▶ **Exercise**
Among the lines below, count those with the word "program". Answer with the number only.

(Pictures paired with source code)
______

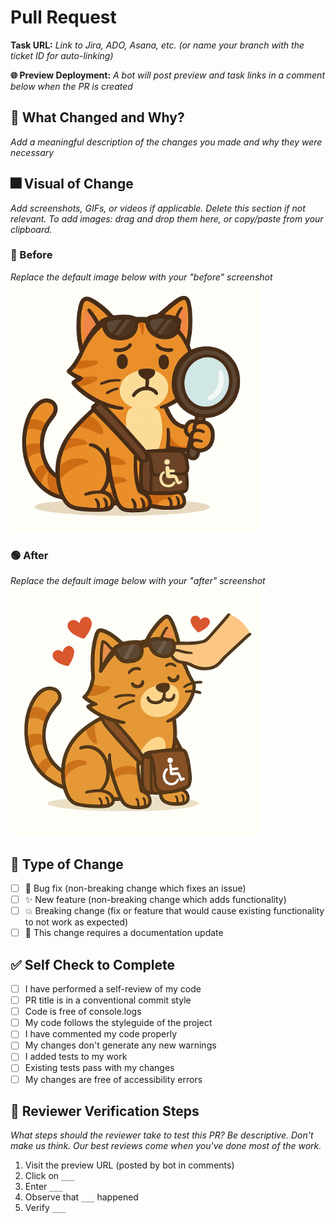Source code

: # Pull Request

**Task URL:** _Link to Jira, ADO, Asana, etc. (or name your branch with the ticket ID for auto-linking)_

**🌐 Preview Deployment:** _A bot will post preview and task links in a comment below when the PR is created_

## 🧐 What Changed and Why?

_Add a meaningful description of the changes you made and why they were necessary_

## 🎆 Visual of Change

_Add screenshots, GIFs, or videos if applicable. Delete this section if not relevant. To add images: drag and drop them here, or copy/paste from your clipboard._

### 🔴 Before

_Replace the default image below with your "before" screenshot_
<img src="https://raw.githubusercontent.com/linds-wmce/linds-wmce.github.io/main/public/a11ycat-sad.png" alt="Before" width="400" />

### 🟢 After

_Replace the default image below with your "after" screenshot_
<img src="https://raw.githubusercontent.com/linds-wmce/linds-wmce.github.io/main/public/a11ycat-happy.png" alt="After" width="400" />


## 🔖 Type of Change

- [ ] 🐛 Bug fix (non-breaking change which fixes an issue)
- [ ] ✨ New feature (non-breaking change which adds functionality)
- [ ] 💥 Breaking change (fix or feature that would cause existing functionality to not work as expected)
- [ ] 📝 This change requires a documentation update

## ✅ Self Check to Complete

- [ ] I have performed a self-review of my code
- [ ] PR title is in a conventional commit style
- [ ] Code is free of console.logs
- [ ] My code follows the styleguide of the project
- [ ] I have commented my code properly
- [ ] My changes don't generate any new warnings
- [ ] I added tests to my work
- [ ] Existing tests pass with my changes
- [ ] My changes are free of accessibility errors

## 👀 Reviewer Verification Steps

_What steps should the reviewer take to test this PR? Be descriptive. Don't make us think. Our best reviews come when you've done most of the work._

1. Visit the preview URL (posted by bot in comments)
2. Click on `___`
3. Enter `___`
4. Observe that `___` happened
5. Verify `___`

______

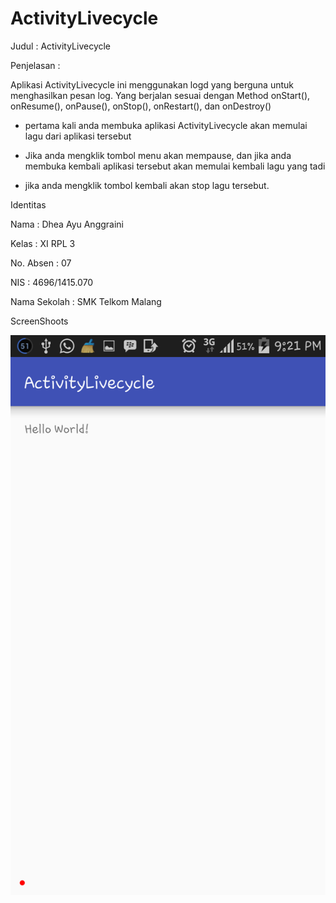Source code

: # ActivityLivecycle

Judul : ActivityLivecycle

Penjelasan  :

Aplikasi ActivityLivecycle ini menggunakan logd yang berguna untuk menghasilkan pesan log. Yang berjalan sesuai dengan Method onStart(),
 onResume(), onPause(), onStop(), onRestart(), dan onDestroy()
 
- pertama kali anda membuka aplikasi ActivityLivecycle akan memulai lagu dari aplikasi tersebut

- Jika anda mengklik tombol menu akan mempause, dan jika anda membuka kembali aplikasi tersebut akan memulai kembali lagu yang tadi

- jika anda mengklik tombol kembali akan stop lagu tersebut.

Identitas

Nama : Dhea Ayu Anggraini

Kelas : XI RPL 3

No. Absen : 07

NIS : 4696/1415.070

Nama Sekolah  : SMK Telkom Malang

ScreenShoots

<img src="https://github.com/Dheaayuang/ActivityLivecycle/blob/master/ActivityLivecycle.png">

______

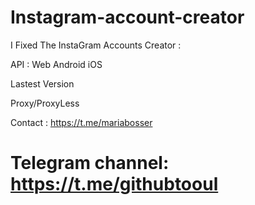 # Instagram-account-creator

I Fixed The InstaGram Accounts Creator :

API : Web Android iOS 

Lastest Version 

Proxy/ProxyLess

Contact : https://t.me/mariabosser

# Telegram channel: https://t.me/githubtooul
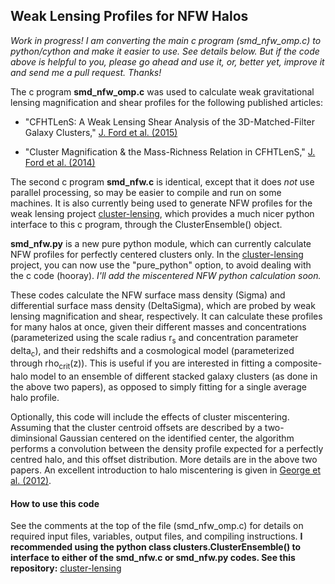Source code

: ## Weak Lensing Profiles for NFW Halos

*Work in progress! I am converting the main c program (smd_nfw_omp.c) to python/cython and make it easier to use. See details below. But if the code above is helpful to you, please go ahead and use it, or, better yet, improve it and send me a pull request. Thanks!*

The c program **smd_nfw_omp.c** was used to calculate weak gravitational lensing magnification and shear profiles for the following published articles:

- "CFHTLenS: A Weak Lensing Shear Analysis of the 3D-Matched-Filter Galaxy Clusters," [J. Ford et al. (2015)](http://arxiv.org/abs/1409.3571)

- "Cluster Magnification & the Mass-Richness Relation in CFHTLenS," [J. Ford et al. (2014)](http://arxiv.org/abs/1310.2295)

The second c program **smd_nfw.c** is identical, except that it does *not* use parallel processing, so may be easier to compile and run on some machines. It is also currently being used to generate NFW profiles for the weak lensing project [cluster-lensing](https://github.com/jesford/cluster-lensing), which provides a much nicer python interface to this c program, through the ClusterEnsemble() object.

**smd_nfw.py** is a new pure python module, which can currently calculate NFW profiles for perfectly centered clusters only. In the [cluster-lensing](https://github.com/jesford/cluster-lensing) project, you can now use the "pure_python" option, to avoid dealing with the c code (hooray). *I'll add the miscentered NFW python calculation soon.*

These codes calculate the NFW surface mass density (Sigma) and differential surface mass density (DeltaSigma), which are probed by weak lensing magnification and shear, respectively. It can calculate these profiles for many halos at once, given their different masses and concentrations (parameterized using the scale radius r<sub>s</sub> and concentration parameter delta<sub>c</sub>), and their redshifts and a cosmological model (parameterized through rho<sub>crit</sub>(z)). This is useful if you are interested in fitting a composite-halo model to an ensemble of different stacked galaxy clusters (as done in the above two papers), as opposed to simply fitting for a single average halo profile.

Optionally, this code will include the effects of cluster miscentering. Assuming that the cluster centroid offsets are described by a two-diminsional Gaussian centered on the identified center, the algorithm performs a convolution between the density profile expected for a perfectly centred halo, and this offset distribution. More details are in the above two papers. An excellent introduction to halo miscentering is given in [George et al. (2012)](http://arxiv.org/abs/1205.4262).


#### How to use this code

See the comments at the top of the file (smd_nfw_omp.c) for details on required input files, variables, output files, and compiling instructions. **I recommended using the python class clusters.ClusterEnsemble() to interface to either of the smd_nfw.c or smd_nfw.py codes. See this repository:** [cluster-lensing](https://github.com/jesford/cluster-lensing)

______

▶ **Response box**
3